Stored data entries
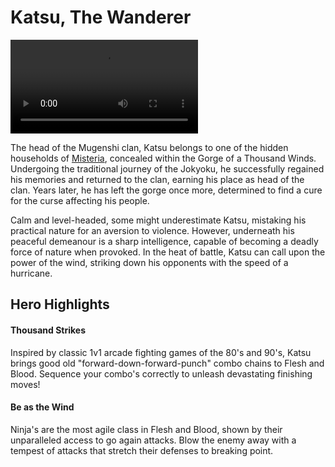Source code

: # Katsu, The Wanderer

<video controls autoplay loop playsinline>
  <source src="https://media.githubusercontent.com/media/nathaneastwood/fablore/main/src/heroes-of-rathe/media/katsu.mp4" type="video/mp4">
</video>

The head of the Mugenshi clan, Katsu belongs to one of the hidden households of [Misteria](https://legendarystories.net/world-of-rathe/misteria/misteria.html), concealed within the Gorge of a Thousand Winds. Undergoing the traditional journey of the Jokyoku, he successfully regained his memories and returned to the clan, earning his place as head of the clan. Years later, he has left the gorge once more, determined to find a cure for the curse affecting his people.

Calm and level-headed, some might underestimate Katsu, mistaking his practical nature for an aversion to violence. However, underneath his peaceful demeanour is a sharp intelligence, capable of becoming a deadly force of nature when provoked. In the heat of battle, Katsu can call upon the power of the wind, striking down his opponents with the speed of a hurricane.

## Hero Highlights

#### Thousand Strikes

Inspired by classic 1v1 arcade fighting games of the 80's and 90's, Katsu brings good old "forward-down-forward-punch" combo chains to Flesh and Blood. Sequence your combo's correctly to unleash devastating finishing moves!

#### Be as the Wind

Ninja's are the most agile class in Flesh and Blood, shown by their unparalleled access to go again attacks. Blow the enemy away with a tempest of attacks that stretch their defenses to breaking point.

_Activity:_
Reply with nothing but the number of lines in the data that include the word "Blood".

_Task response:_
2